• **Exercise objective**: Although the data below contains pictures, please reproduce only its words, exactly.

=== Supplied data ===

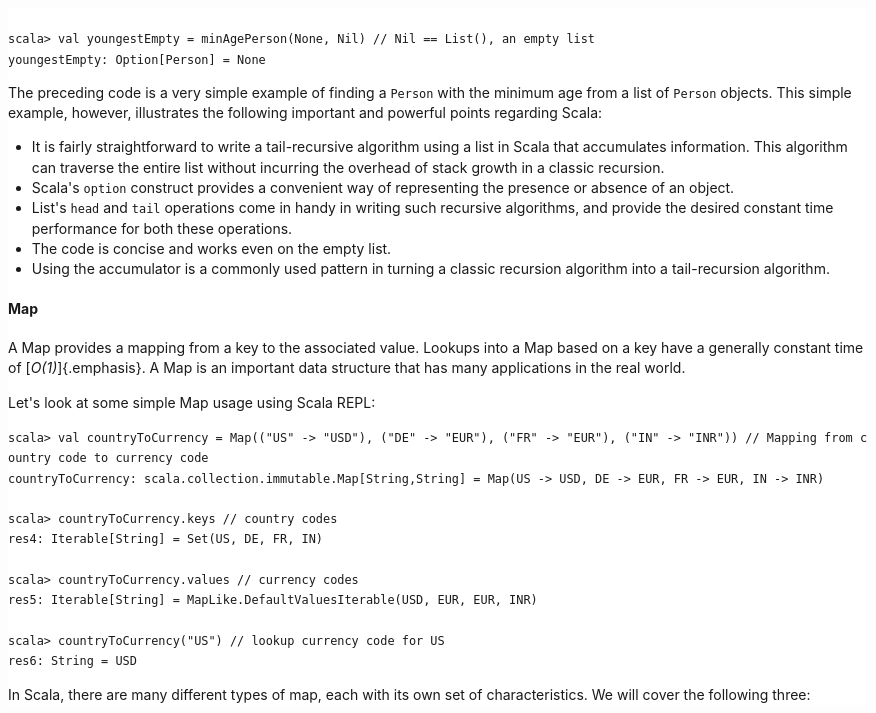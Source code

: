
 ```

scala> val youngestEmpty = minAgePerson(None, Nil) // Nil == List(), an empty list
youngestEmpty: Option[Person] = None
```

The preceding code is a very simple example of finding a
`Person` with the minimum age from a list of
`Person` objects. This simple example, however, illustrates
the following important and powerful points regarding Scala:


- It is fairly straightforward to write a tail-recursive algorithm
    using a list in Scala that accumulates information. This algorithm
    can traverse the entire list without incurring the overhead of stack
    growth in a classic recursion.
- Scala\'s `option` construct provides a convenient way of
    representing the presence or absence of an object.
- List\'s `head` and `tail` operations come in
    handy in writing such recursive algorithms, and provide the desired
    constant time performance for both these operations.
- The code is concise and works even on the empty list.
- Using the accumulator is a commonly used pattern in turning a
    classic recursion algorithm into a tail-recursion algorithm. 



#### Map



A Map provides a mapping from a key to the 
associated value. Lookups into a Map based on a key have a generally
constant time of [*O(1)*]{.emphasis}. A Map is an important data
structure that has many applications in the real world.

Let\'s look at some simple Map usage using Scala REPL:

```
scala> val countryToCurrency = Map(("US" -> "USD"), ("DE" -> "EUR"), ("FR" -> "EUR"), ("IN" -> "INR")) // Mapping from country code to currency code
countryToCurrency: scala.collection.immutable.Map[String,String] = Map(US -> USD, DE -> EUR, FR -> EUR, IN -> INR)

scala> countryToCurrency.keys // country codes
res4: Iterable[String] = Set(US, DE, FR, IN)

scala> countryToCurrency.values // currency codes
res5: Iterable[String] = MapLike.DefaultValuesIterable(USD, EUR, EUR, INR)

scala> countryToCurrency("US") // lookup currency code for US
res6: String = USD
```

In Scala, there are many different types of map, each with its own set
of characteristics. We will cover the following three:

===

• **Answer for this exercise**:
Source code

:
 ```

scala> val youngestEmpty = minAgePerson(None, Nil) // Nil == List(), an empty list
youngestEmpty: Option[Person] = None
```

The preceding code is a very simple example of finding a
`Person` with the minimum age from a list of
`Person` objects. This simple example, however, illustrates
the following important and powerful points regarding Scala:


- It is fairly straightforward to write a tail-recursive algorithm
    using a list in Scala that accumulates information. This algorithm
    can traverse the entire list without incurring the overhead of stack
    growth in a classic recursion.
- Scala\'s `option` construct provides a convenient way of
    representing the presence or absence of an object.
- List\'s `head` and `tail` operations come in
    handy in writing such recursive algorithms, and provide the desired
    constant time performance for both these operations.
- The code is concise and works even on the empty list.
- Using the accumulator is a commonly used pattern in turning a
    classic recursion algorithm into a tail-recursion algorithm. 



#### Map



A Map provides a mapping from a key to the 
associated value. Lookups into a Map based on a key have a generally
constant time of [*O(1)*]{.emphasis}. A Map is an important data
structure that has many applications in the real world.

Let\'s look at some simple Map usage using Scala REPL:

```
scala> val countryToCurrency = Map(("US" -> "USD"), ("DE" -> "EUR"), ("FR" -> "EUR"), ("IN" -> "INR")) // Mapping from country code to currency code
countryToCurrency: scala.collection.immutable.Map[String,String] = Map(US -> USD, DE -> EUR, FR -> EUR, IN -> INR)

scala> countryToCurrency.keys // country codes
res4: Iterable[String] = Set(US, DE, FR, IN)

scala> countryToCurrency.values // currency codes
res5: Iterable[String] = MapLike.DefaultValuesIterable(USD, EUR, EUR, INR)

scala> countryToCurrency("US") // lookup currency code for US
res6: String = USD
```

In Scala, there are many different types of map, each with its own set
of characteristics. We will cover the following three:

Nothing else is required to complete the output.